• **What the task requires**
Every line with the word "number" in it should be extracted from the data that follows.

• **Information shown**
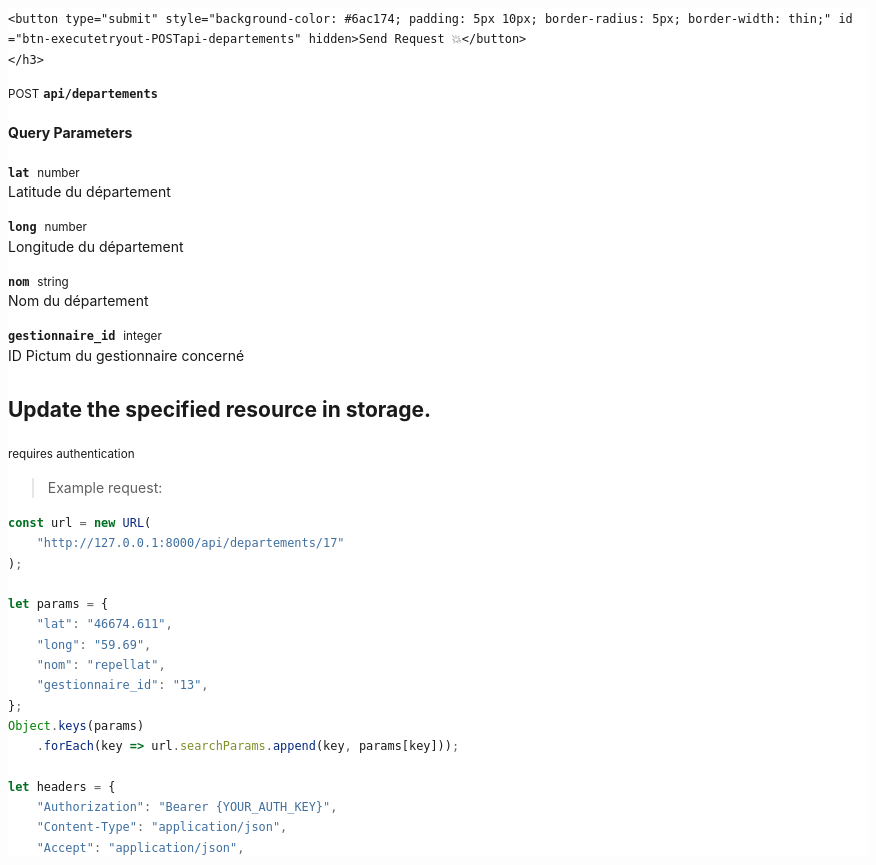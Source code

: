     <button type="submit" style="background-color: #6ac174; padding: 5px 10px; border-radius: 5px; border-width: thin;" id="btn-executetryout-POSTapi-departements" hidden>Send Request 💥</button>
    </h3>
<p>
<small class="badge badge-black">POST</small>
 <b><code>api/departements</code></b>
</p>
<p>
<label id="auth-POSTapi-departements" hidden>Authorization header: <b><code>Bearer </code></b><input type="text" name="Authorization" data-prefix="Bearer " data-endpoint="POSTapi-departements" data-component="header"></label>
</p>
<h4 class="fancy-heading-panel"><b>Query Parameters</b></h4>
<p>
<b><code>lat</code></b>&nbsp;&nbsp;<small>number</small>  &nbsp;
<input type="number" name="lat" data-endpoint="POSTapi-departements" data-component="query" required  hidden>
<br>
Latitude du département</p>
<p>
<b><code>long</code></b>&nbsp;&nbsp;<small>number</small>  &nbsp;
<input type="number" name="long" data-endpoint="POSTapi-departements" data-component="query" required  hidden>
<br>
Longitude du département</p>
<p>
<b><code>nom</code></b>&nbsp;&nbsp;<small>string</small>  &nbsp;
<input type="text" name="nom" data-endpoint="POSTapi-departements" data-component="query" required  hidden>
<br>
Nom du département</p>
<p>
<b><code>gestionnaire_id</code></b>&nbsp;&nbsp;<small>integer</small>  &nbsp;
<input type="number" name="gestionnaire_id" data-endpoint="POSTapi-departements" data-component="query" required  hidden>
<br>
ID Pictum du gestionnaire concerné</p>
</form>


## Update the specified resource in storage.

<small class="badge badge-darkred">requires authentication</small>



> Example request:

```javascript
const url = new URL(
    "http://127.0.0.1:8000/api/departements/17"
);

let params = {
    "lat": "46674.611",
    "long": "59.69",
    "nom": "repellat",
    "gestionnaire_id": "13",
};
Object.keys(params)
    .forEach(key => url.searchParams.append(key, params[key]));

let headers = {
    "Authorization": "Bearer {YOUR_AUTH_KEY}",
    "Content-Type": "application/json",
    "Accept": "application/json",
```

• **Response to this task**
<b><code>lat</code></b>&nbsp;&nbsp;<small>number</small>  &nbsp;
<input type="number" name="lat" data-endpoint="POSTapi-departements" data-component="query" required  hidden>
<b><code>long</code></b>&nbsp;&nbsp;<small>number</small>  &nbsp;
<input type="number" name="long" data-endpoint="POSTapi-departements" data-component="query" required  hidden>
<input type="number" name="gestionnaire_id" data-endpoint="POSTapi-departements" data-component="query" required  hidden>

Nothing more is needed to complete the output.